Description of the task:
Using the data that follows, give again word for word the lines between the one holding "YR.no offers a" and the one holding "## Overview", inclusive. Omit the pictures.
◆ ◆ ◆ ◆ ◆ ◆ ◆
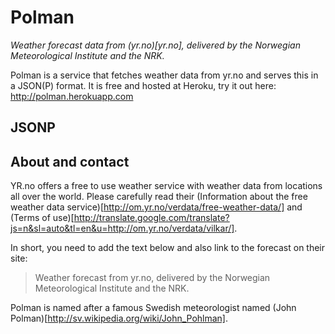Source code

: # Polman

*Weather forecast data from (yr.no)[yr.no], delivered by the Norwegian Meteorological Institute and the NRK.*

Polman is a service that fetches weather data from yr.no and serves this in a JSON(P) format.
It is free and hosted at Heroku, try it out here: http://polman.herokuapp.com

## JSONP

## About and contact

YR.no offers a free to use weather service with weather data from locations all over the world. Please carefully read their (Information about the free weather data service)[http://om.yr.no/verdata/free-weather-data/] and (Terms of use)[http://translate.google.com/translate?js=n&sl=auto&tl=en&u=http://om.yr.no/verdata/vilkar/]. 

In short, you need to add the text below and also link to the forecast on their site:

> Weather forecast from yr.no, delivered by the Norwegian Meteorological Institute and the NRK.

Polman is named after a famous Swedish meteorologist named (John Polman)[http://sv.wikipedia.org/wiki/John_Pohlman].








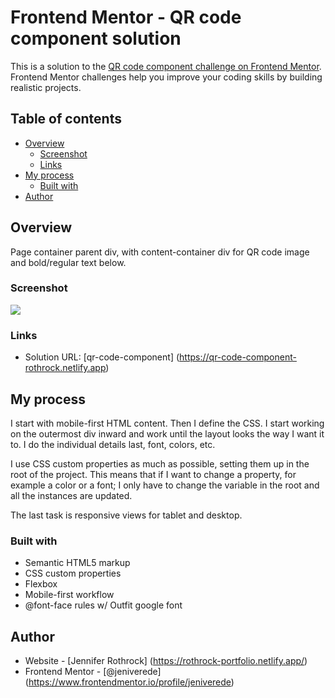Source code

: # Frontend Mentor - QR code component solution

This is a solution to the [QR code component challenge on Frontend Mentor](https://www.frontendmentor.io/challenges/qr-code-component-iux_sIO_H). Frontend Mentor challenges help you improve your coding skills by building realistic projects. 

## Table of contents

- [Overview](#overview)
  - [Screenshot](#screenshot)
  - [Links](#links)
- [My process](#my-process)
  - [Built with](#built-with)
- [Author](#author)

## Overview
Page container parent div, with content-container div for QR code image and bold/regular text below.

### Screenshot

![](./images/qr-code-component.jpg)

### Links

- Solution URL: [qr-code-component]
(https://qr-code-component-rothrock.netlify.app)

## My process
I start with mobile-first HTML content. Then I define the CSS. I start working on the outermost div inward and work until the layout looks the way I want it to. I do the individual details last, font, colors, etc.

I use CSS custom properties as much as possible, setting them up in the root of the project.
This means that if I want to change a property, for example a color or a font; I only
have to change the variable in the root and all the instances are updated.

The last task is responsive views for tablet and desktop.

### Built with

- Semantic HTML5 markup
- CSS custom properties
- Flexbox
- Mobile-first workflow
- @font-face rules w/ Outfit google font

## Author

- Website - [Jennifer Rothrock]
(https://rothrock-portfolio.netlify.app/)
- Frontend Mentor - [@jeniverede]
(https://www.frontendmentor.io/profile/jeniverede)


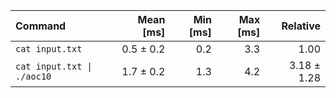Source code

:| Command | Mean [ms] | Min [ms] | Max [ms] | Relative |
|:---|---:|---:|---:|---:|
| `cat input.txt` | 0.5 ± 0.2 | 0.2 | 3.3 | 1.00 |
| `cat input.txt \| ./aoc10` | 1.7 ± 0.2 | 1.3 | 4.2 | 3.18 ± 1.28 |
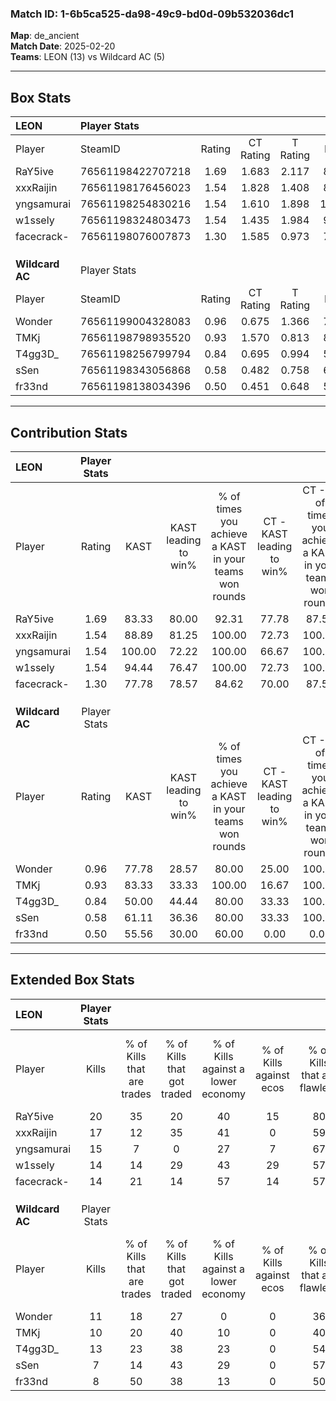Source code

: ### Match ID: 1-6b5ca525-da98-49c9-bd0d-09b532036dc1  
**Map**: de_ancient  
**Match Date**: 2025-02-20  
**Teams**: LEON (13) vs Wildcard AC (5)  

---  

## Box Stats  

| **LEON**        | Player Stats      |        |           |          |        |       |       |         |        |      |     |
| :- | :- | :-: | :-: | :-: | :-: | :-: | :-: | :-: | :-: | :-: | :-: |
| Player          | SteamID           | Rating | CT Rating | T Rating |  KAST  |  ADR  | Kills | Assists | Deaths | K/D  | HS% |
| RaY5ive         | 76561198422707218 |  1.69  |   1.683   |  2.117   | 83.33  | 106.9 |  20   |    7    |   11   | 1.82 | 40  |
| xxxRaijin       | 76561198176456023 |  1.54  |   1.828   |  1.408   | 88.89  | 100.7 |  17   |    9    |   12   | 1.42 | 58  |
| yngsamurai      | 76561198254830216 |  1.54  |   1.610   |  1.898   | 100.00 | 75.9  |  15   |    4    |   8    | 1.88 | 33  |
| w1ssely         | 76561198324803473 |  1.54  |   1.435   |  1.984   | 94.44  | 92.8  |  14   |    5    |   7    | 2.00 | 64  |
| facecrack-      | 76561198076007873 |  1.30  |   1.585   |  0.973   | 77.78  | 92.1  |  14   |    6    |   11   | 1.27 | 50  |
|                 |                   |        |           |          |        |       |       |         |        |      |     |
|                 |                   |        |           |          |        |       |       |         |        |      |     |
|                 |                   |        |           |          |        |       |       |         |        |      |     |
| **Wildcard AC** | Player Stats      |        |           |          |        |       |       |         |        |      |     |
| Player          | SteamID           | Rating | CT Rating | T Rating |  KAST  |  ADR  | Kills | Assists | Deaths | K/D  | HS% |
| Wonder          | 76561199004328083 |  0.96  |   0.675   |  1.366   | 77.78  | 73.6  |  11   |    7    |   16   | 0.69 | 81  |
| TMKj            | 76561198798935520 |  0.93  |   1.570   |  0.813   | 83.33  | 62.7  |  10   |    4    |   15   | 0.67 | 60  |
| T4gg3D_         | 76561198256799794 |  0.84  |   0.695   |  0.994   | 50.00  | 81.5  |  13   |    1    |   16   | 0.81 | 69  |
| sSen            | 76561198343056868 |  0.58  |   0.482   |  0.758   | 61.11  | 52.8  |   7   |    7    |   16   | 0.44 | 42  |
| fr33nd          | 76561198138034396 |  0.50  |   0.451   |  0.648   | 55.56  | 47.1  |   8   |    1    |   17   | 0.47 | 87  |
---  

## Contribution Stats  

| **LEON**        | Player Stats |        |                      |                                                        |                           |                                                             |                          |                                                            |
| :- | :-: | :-: | :-: | :-: | :-: | :-: | :-: | :-: |
| Player          |    Rating    |  KAST  | KAST leading to win% | % of times you achieve a KAST in your teams won rounds | CT - KAST leading to win% | CT - % of times you achieve a KAST in your teams won rounds | T - KAST leading to win% | T - % of times you achieve a KAST in your teams won rounds |
| RaY5ive         |     1.69     | 83.33  |        80.00         |                         92.31                          |           77.78           |                            87.50                            |          83.33           |                           100.00                           |
| xxxRaijin       |     1.54     | 88.89  |        81.25         |                         100.00                         |           72.73           |                           100.00                            |          100.00          |                           100.00                           |
| yngsamurai      |     1.54     | 100.00 |        72.22         |                         100.00                         |           66.67           |                           100.00                            |          83.33           |                           100.00                           |
| w1ssely         |     1.54     | 94.44  |        76.47         |                         100.00                         |           72.73           |                           100.00                            |          83.33           |                           100.00                           |
| facecrack-      |     1.30     | 77.78  |        78.57         |                         84.62                          |           70.00           |                            87.50                            |          100.00          |                           80.00                            |
|                 |              |        |                      |                                                        |                           |                                                             |                          |                                                            |
|                 |              |        |                      |                                                        |                           |                                                             |                          |                                                            |
|                 |              |        |                      |                                                        |                           |                                                             |                          |                                                            |
| **Wildcard AC** | Player Stats |        |                      |                                                        |                           |                                                             |                          |                                                            |
| Player          |    Rating    |  KAST  | KAST leading to win% | % of times you achieve a KAST in your teams won rounds | CT - KAST leading to win% | CT - % of times you achieve a KAST in your teams won rounds | T - KAST leading to win% | T - % of times you achieve a KAST in your teams won rounds |
| Wonder          |     0.96     | 77.78  |        28.57         |                         80.00                          |           25.00           |                           100.00                            |          30.00           |                           75.00                            |
| TMKj            |     0.93     | 83.33  |        33.33         |                         100.00                         |           16.67           |                           100.00                            |          44.44           |                           100.00                           |
| T4gg3D_         |     0.84     | 50.00  |        44.44         |                         80.00                          |           33.33           |                           100.00                            |          50.00           |                           75.00                            |
| sSen            |     0.58     | 61.11  |        36.36         |                         80.00                          |           33.33           |                           100.00                            |          37.50           |                           75.00                            |
| fr33nd          |     0.50     | 55.56  |        30.00         |                         60.00                          |           0.00            |                            0.00                             |          42.86           |                           75.00                            |
---  

## Extended Box Stats  

| **LEON**        | Player Stats |                            |                            |                                    |                         |                              |                                 |        |                             |                                     |                          |                               |                            |
| :- | :-: | :-: | :-: | :-: | :-: | :-: | :-: | :-: | :-: | :-: | :-: | :-: | :-: |
| Player          |    Kills     | % of Kills that are trades | % of Kills that got traded | % of Kills against a lower economy | % of Kills against ecos | % of Kills that are flawless | % of Kills that are close duels | Deaths | % of Deaths that get traded | % of Deaths against a lower economy | % of Deaths against ecos | % of Deaths that are flawless | % of Deaths that are close |
| RaY5ive         |      20      |             35             |             20             |                 40                 |           15            |              80              |                5                |   11   |             45              |                 27                  |            0             |              73               |             9              |
| xxxRaijin       |      17      |             12             |             35             |                 41                 |            0            |              59              |                0                |   12   |             33              |                 25                  |            0             |              33               |             8              |
| yngsamurai      |      15      |             7              |             0              |                 27                 |            7            |              67              |                7                |   8    |             63              |                 25                  |            0             |              63               |             0              |
| w1ssely         |      14      |             14             |             29             |                 43                 |           29            |              57              |                0                |   7    |             29              |                 29                  |            14            |              43               |             0              |
| facecrack-      |      14      |             21             |             14             |                 57                 |           14            |              57              |                7                |   11   |             18              |                 27                  |            0             |              36               |             18             |
|                 |              |                            |                            |                                    |                         |                              |                                 |        |                             |                                     |                          |                               |                            |
|                 |              |                            |                            |                                    |                         |                              |                                 |        |                             |                                     |                          |                               |                            |
|                 |              |                            |                            |                                    |                         |                              |                                 |        |                             |                                     |                          |                               |                            |
| **Wildcard AC** | Player Stats |                            |                            |                                    |                         |                              |                                 |        |                             |                                     |                          |                               |                            |
| Player          |    Kills     | % of Kills that are trades | % of Kills that got traded | % of Kills against a lower economy | % of Kills against ecos | % of Kills that are flawless | % of Kills that are close duels | Deaths | % of Deaths that get traded | % of Deaths against a lower economy | % of Deaths against ecos | % of Deaths that are flawless | % of Deaths that are close |
| Wonder          |      11      |             18             |             27             |                 0                  |            0            |              36              |                9                |   16   |             38              |                 19                  |            0             |              63               |             6              |
| TMKj            |      10      |             20             |             40             |                 10                 |            0            |              40              |               10                |   15   |             27              |                 20                  |            0             |              60               |             0              |
| T4gg3D_         |      13      |             23             |             38             |                 23                 |            0            |              54              |                0                |   16   |              6              |                 19                  |            0             |              63               |             13             |
| sSen            |      7       |             14             |             43             |                 29                 |            0            |              57              |               14                |   16   |             19              |                 19                  |            0             |              56               |             0              |
| fr33nd          |      8       |             50             |             38             |                 13                 |            0            |              50              |               13                |   17   |             12              |                 18                  |            0             |              82               |             0              |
◆ ◆ ◆ ◆ ◆ ◆ ◆
Result for this task:
YR.no offers a free to use weather service with weather data from locations all over the world. Please carefully read their (Information about the free weather data service)[http://om.yr.no/verdata/free-weather-data/] and (Terms of use)[http://translate.google.com/translate?js=n&sl=auto&tl=en&u=http://om.yr.no/verdata/vilkar/]. 

In short, you need to add the text below and also link to the forecast on their site:

> Weather forecast from yr.no, delivered by the Norwegian Meteorological Institute and the NRK.

Polman is named after a famous Swedish meteorologist named (John Polman)[http://sv.wikipedia.org/wiki/John_Pohlman].








Source code

: # Frontend Mentor - QR code component solution

This is a solution to the [QR code component challenge on Frontend Mentor](https://www.frontendmentor.io/challenges/qr-code-component-iux_sIO_H). Frontend Mentor challenges help you improve your coding skills by building realistic projects. 

## Table of contents

- [Overview](#overview)
  - [Screenshot](#screenshot)
  - [Links](#links)
- [My process](#my-process)
  - [Built with](#built-with)
- [Author](#author)

## Overview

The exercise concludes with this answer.